According to multiple reports, the 61-year-old West Virginia native is expected to become the Mountaineers’ next head football coach. West Virginia fired Neal Brown earlier this month after he went 37-35 over six seasons and has zeroed in on Rodriguez, who has spent the past two seasons as Jacksonville State’s head coach, as his successor.
The school will be hoping Rodriguez can return his alma mater back to national prominence. He led the Mountaineers to their best three-year stretch in program history from 2005-07 – a 33-5 record – before accepting Michigan’s head coaching job ahead of the 2008 season.
Rodriguez’s success didn’t translate in Ann Arbor, where he went 15-22 over three seasons before getting fired. The Wolverines’ win total improved every season under Rodriguez, from 3-9 in 2008 to 7-6 in 2010, but Michigan decided to move on. It had the longest active bowl streak in the country before Rodriguez’s first season.
He has since resurrected his coaching career and guided the Gamecocks to consecutive 9-4 seasons and a Conference USA title in 2024.
Before Jacksonville State, Rodriguez was last a head coach at Arizona, where he finished 43-35 from 2012-17. He was fired after the school conducted an investigation into allegations of sexual harassment against him.

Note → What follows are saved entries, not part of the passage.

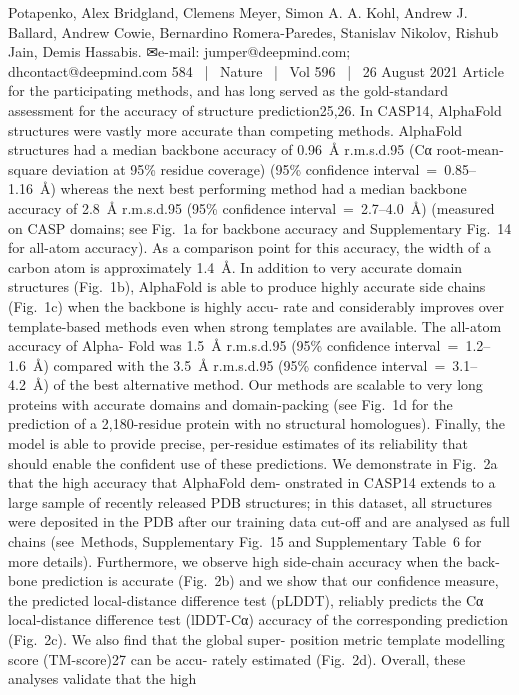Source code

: Potapenko, Alex Bridgland, Clemens Meyer, Simon A. A. Kohl, Andrew J. Ballard, Andrew Cowie, Bernardino Romera-Paredes, Stanislav Nikolov, Rishub Jain, Demis Hassabis.
✉e-mail: jumper@deepmind.com; dhcontact@deepmind.com
584  |  Nature  |  Vol 596  |  26 August 2021
Article
for the participating methods, and has long served as the gold-standard
assessment for the accuracy of structure prediction25,26.
In CASP14, AlphaFold structures were vastly more accurate than
competing methods. AlphaFold structures had a median backbone
accuracy of 0.96 Å r.m.s.d.95 (Cα root-mean-square deviation at 95\%
residue coverage) (95\% confidence interval = 0.85–1.16 Å) whereas
the next best performing method had a median backbone accuracy
of 2.8 Å r.m.s.d.95 (95\% confidence interval = 2.7–4.0 Å) (measured on
CASP domains; see Fig. 1a for backbone accuracy and Supplementary
Fig. 14 for all-atom accuracy). As a comparison point for this accuracy,
the width of a carbon atom is approximately 1.4 Å. In addition to very
accurate domain structures (Fig. 1b), AlphaFold is able to produce
highly accurate side chains (Fig. 1c) when the backbone is highly accu-
rate and considerably improves over template-based methods even
when strong templates are available. The all-atom accuracy of Alpha-
Fold was 1.5 Å r.m.s.d.95 (95\% confidence interval = 1.2–1.6 Å) compared
with the 3.5 Å r.m.s.d.95 (95\% confidence interval = 3.1–4.2 Å) of the best
alternative method. Our methods are scalable to very long proteins with
accurate domains and domain-packing (see Fig. 1d for the prediction
of a 2,180-residue protein with no structural homologues). Finally, the
model is able to provide precise, per-residue estimates of its reliability
that should enable the confident use of these predictions.
We demonstrate in Fig. 2a that the high accuracy that AlphaFold dem-
onstrated in CASP14 extends to a large sample of recently released PDB
structures; in this dataset, all structures were deposited in the PDB after
our training data cut-off and are analysed as full chains (see Methods,
Supplementary Fig. 15 and Supplementary Table 6 for more details).
Furthermore, we observe high side-chain accuracy when the back-
bone prediction is accurate (Fig. 2b) and we show that our confidence
measure, the predicted local-distance difference test (pLDDT), reliably
predicts the Cα local-distance difference test (lDDT-Cα) accuracy of the
corresponding prediction (Fig. 2c). We also find that the global super-
position metric template modelling score (TM-score)27 can be accu-
rately estimated (Fig. 2d). Overall, these analyses validate that the high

Meanwhile, West Virginia is coming off a 6-6 season and has reached the double-digit win mark only twice since Rodriguez was last in Morgantown.
During his first head coaching stint with the Mountaineers, the team went 60-26, earning at least a share of the conference title in four of his seven seasons. He was a defensive back for West Virginia from 1981-84 and also spent one year as its linebackers coach in 1989.